In the end I landed on (selected in haste optimizing for developer ergonomics, so only a partial endorsement):

  - BAAI/bge-small-en as an embedding model
  - Python with
    - HuggingFaceBgeEmbeddings from langchain_community for creating embeddings
    - SentenceSplitter from llama_index for chunking documents
    - ChromaDB as a vector DB + chroma-ops to prune the DB
    - sqlite3 for metadata
    - FastAPI, Pydantic, Jinja2, Tailwind for API and server-rendered webpages
  - jsdom and mozilla-readability for article extraction

I generated the index locally on my M2 Mac which ripped through the ~70k articles in ~12 hours to generate all the embeddings.

I run the search site with Podman on a VM from Hetzner—along with other projects—for ~$8 / month. All requests are handled on CPU w/o calls to external AI providers. Query times are <200 ms, which includes embedding generation → vector DB lookup → metadata retrieval → page rendering. The server source code is here [3].

Nice work @jnnnthnn! What you built is fast, the rankings were solid, and the summaries are convenient.

[1] https://majestic.com/reports/majestic-million

[2] https://github.com/awendland/hacker-news-small-sites/blob/ge...

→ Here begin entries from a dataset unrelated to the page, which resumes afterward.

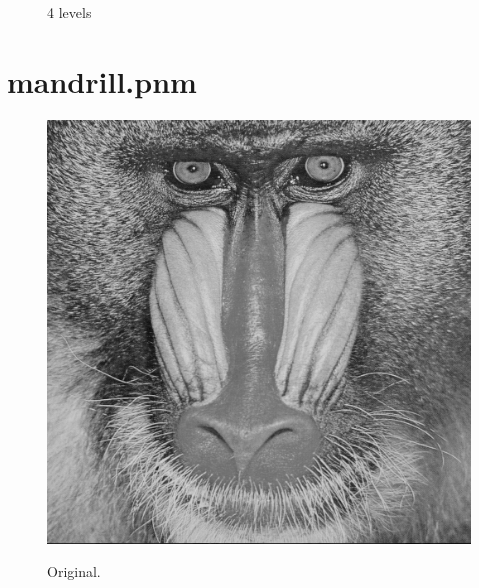 \documentclass[english]{article}
\begin{document}
\begin{figure}[!htb]
  \caption{4 levels}\label{fig:awesome_image3}
\endminipage
\end{figure}


\newpage
\section{mandrill.pnm}
\begin{figure}[H]
	\centering
  \includegraphics[width=.5\linewidth]{../images/mandrill.png}
  \label{fig:fig1}
  \caption{Original.}
\end{figure}
\end{document}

[3] https://github.com/awendland/hacker-news-small-sites-website...

2 comments

awendland

jasonjmcghee 1 year ago

I would strongly consider incorporating a hybrid search strategy (keyword or bm25 etc) as currently a number of searches I tried resulted in rather surprising results

jnnnthnn 1 year ago

Fun! Thanks for sharing! It's super fast and the bias toward smaller websites really does surface interesting things. Very reminiscent of the Kagi small web site, also!